His eyes did not fall before hers. "And would you mind asking him to come at once, Grizel?" he said sweetly. She went straight to the doctor.

CHAPTER VII

THE BEGINNING OF THE DUEL

It was among old Dr. McQueen's sayings that when he met a man who was certified to be in no way remarkable he wanted to give three cheers. There are few of them, even in a little place like Thrums; but David Gemmell was one.

So McQueen had always said, but Grizel was not so sure. "He is very good-looking, and he does not know it," she would point out. "Oh, what a remarkable man!"

She had known him intimately for nearly six years now, ever since he became the old doctor's assistant on the day when, in the tail of some others, he came to Thrums, aged twenty-one, to apply for the post. Grizel had even helped to choose him; she had a quaint recollection of his being submitted to her by McQueen, who told her to look him over and say whether he would do--an odd position in which to place a fourteen-year-old girl, but Grizel had taken it most seriously, and, indeed, of the two men only Gemmell dared to laugh.

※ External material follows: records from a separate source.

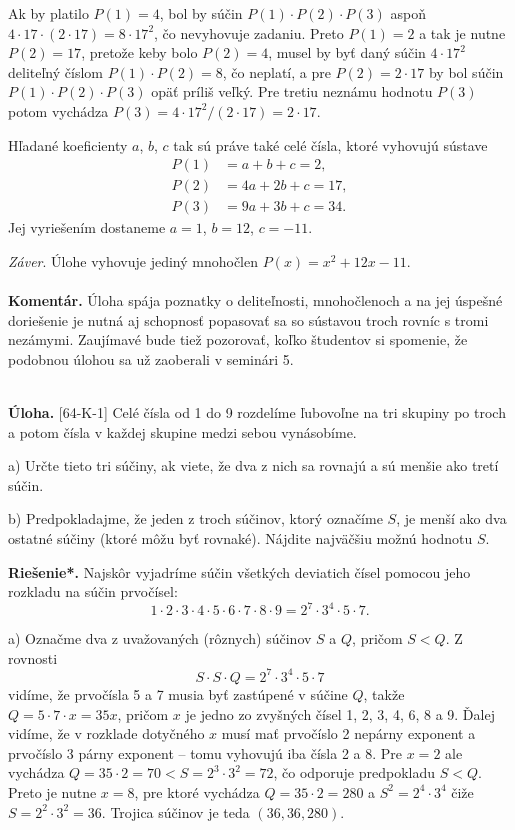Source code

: \documentclass[11pt,a4paper,oneside,final]{book}
\newcommand{\kom}{\textbf{Komentár.} }
\newcommand{\ul}{\textbf{Úloha.} }
\newcommand{\rieh}{\textbf{Riešenie*.} }
\begin{document}
Ak by platilo $P(1) = 4$, bol by súčin $P(1)\cdot P(2)\cdot P(3)$ aspoň $4 \cdot 17 \cdot (2 \cdot 17) = 8 \cdot 17^2$, čo nevyhovuje zadaniu. Preto $P(1) = 2$ a tak je nutne $P(2) = 17$, pretože keby bolo $P(2) = 4$, musel by byť daný súčin $4 \cdot 17^2$ deliteľný číslom $P(1)\cdot P(2) = 8$, čo neplatí, a pre $P(2) = 2 \cdot 17$ by bol súčin $P(1)\cdot P(2)\cdot P(3)$ opäť príliš veľký. Pre tretiu neznámu
hodnotu $P(3)$ potom vychádza $P(3) = 4 \cdot 17^2 /(2 \cdot 17) = 2 \cdot 17$.

Hľadané koeficienty $a$, $b$, $c$ tak sú práve také celé čísla, ktoré vyhovujú sústave
\begin{align*}
P(1) &= a + b + c = 2,\\
P(2) &= 4a + 2b + c = 17,\\
P(3) &= 9a + 3b + c = 34.
\end{align*}
Jej vyriešením dostaneme $a = 1$, $b = 12$, $c = -11$.

\textit{Záver}. Úlohe vyhovuje jediný mnohočlen $P(x) = x^2 + 12x - 11$.\\
\\
\kom Úloha spája poznatky o deliteľnosti, mnohočlenoch a na jej úspešné doriešenie je nutná aj schopnosť popasovať sa so sústavou troch rovníc s tromi nezámymi. Zaujímavé bude tiež pozorovať, koľko študentov si spomenie, že podobnou úlohou sa už zaoberali v seminári 5.\\
\\
\begin{tcolorbox}[breakable,notitle,boxrule=0pt,colback=light-gray,colframe=light-gray]\ul [64-K-1]
Celé čísla od 1 do 9 rozdelíme ľubovoľne na tri skupiny po troch a potom čísla v každej skupine medzi sebou vynásobíme.

a) Určte tieto tri súčiny, ak viete, že dva z nich sa rovnajú a sú menšie ako tretí súčin.

b) Predpokladajme, že jeden z troch súčinov, ktorý označíme $S$, je menší ako dva ostatné súčiny (ktoré môžu byť rovnaké). Nájdite najväčšiu možnú hodnotu $S$.

\end{tcolorbox}

\rieh Najskôr vyjadríme súčin všetkých deviatich čísel pomocou jeho rozkladu na súčin prvočísel:
$$ 1 \cdot 2 \cdot 3 \cdot 4 \cdot 5 \cdot 6 \cdot 7 \cdot 8 \cdot 9 = 2^7 \cdot 3^4 \cdot 5 \cdot 7.$$

a) Označme dva z uvažovaných (rôznych) súčinov $S$ a $Q$, pričom $S < Q$. Z rovnosti
$$S \cdot S \cdot Q = 2^7 \cdot 3^4 \cdot 5 \cdot 7$$
vidíme, že prvočísla 5 a 7 musia byť zastúpené v súčine $Q$, takže $Q = 5 \cdot 7 \cdot x = 35x$, pričom $x$ je jedno zo zvyšných čísel 1, 2, 3, 4, 6, 8 a 9. Ďalej vidíme, že v rozklade dotyčného $x$ musí mať prvočíslo 2 nepárny exponent a prvočíslo 3 párny exponent -- tomu vyhovujú iba čísla 2 a 8. Pre $x = 2$ ale vychádza $Q = 35 \cdot 2 = 70 < S= 2^3 \cdot 3^2 = 72$, čo odporuje predpokladu $S < Q$. Preto je nutne $x = 8$, pre ktoré vychádza $Q = 35 \cdot 2 = 280$ a $S^2 = 2^4 \cdot 3^4$ čiže $S = 2^2 \cdot 3^2 = 36$. Trojica súčinov je teda
$(36, 36, 280)$.
\end{document}
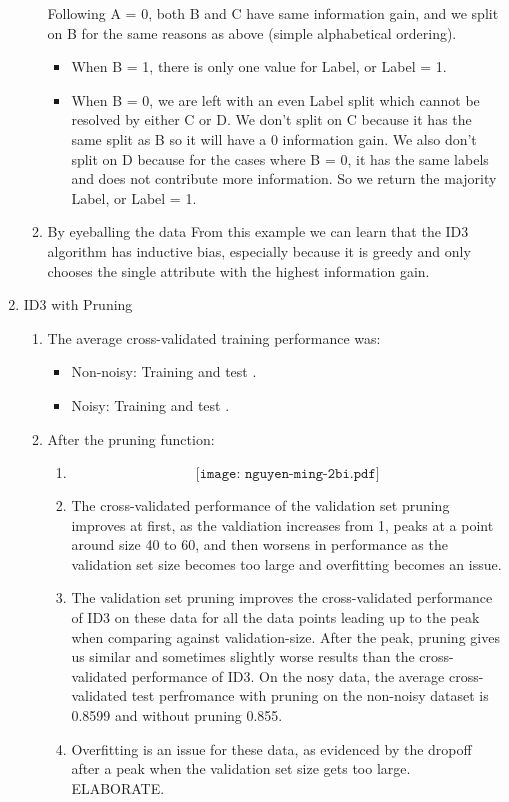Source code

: \documentclass[11pt]{article}
\begin{document}
\begin{enumerate}
\begin{enumerate}
\begin{itemize}
	\end{itemize}
	Following A = 0, both B and C have same information gain, and we split on B for the same reasons as above (simple alphabetical ordering). 
	\begin{itemize}
	\item When B = 1, there is only one value for Label, or Label = 1. 
	\item When B = 0, we are left with an even Label split which cannot be resolved by either C or D. We don't split on C because it has the same split as B so it will have a 0 information gain. We also don't split on D because for the cases where B = 0, it has the same labels and does not contribute more information. So we return the majority Label, or Label = 1.
	\end{itemize}
\item By eyeballing the data  
From this example we can learn that the ID3 algorithm has inductive bias, especially because it is greedy and only chooses the single attribute with the highest information gain. 
\end{enumerate}

\item ID3 with Pruning
\begin{enumerate}
\item The average cross-validated training performance was:
	\begin{itemize}
	\item Non-noisy: Training  and test .
	\item Noisy: Training  and test .
	\end{itemize}
\item After the pruning function:
	\begin{enumerate}
	\item $$\texttt{[image: nguyen-ming-2bi.pdf]}$$
	\item The cross-validated performance of the validation set pruning improves at first, as the valdiation increases from 1, peaks at a point around size 40 to 60, and then worsens in performance as the validation set size becomes too large and overfitting becomes an issue.
	\item The validation set pruning improves the cross-validated performance of ID3 on these data for all the data points leading up to the peak when comparing against validation-size. After the peak, pruning gives us similar and sometimes slightly worse results than the cross-validated performance of ID3. On the nosy data, the average cross-validated test perfromance with pruning on the non-noisy dataset is 0.8599 and without pruning 0.855.
	\item Overfitting is an issue for these data, as evidenced by the dropoff after a peak when the validation set size gets too large. ELABORATE.
	\end{enumerate}
\end{enumerate}


\end{enumerate}
\end{document}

"You should not laugh when it is so important," she said gravely; and he stood abashed, although I believe he chuckled again when he retired to his room for the night. She was in that room next morning as soon as he had left it, to smell the curtains (he smoked), and see whether he folded his things up neatly and used both the brush and the comb, but did not use pomade, and slept with his window open, and really took a bath instead of merely pouring the water into it and laying the sponge on top (oh, she knew them!)--and her decision, after some days, was that, though far from perfect, he would do, if he loved her dear darling doctor sufficiently.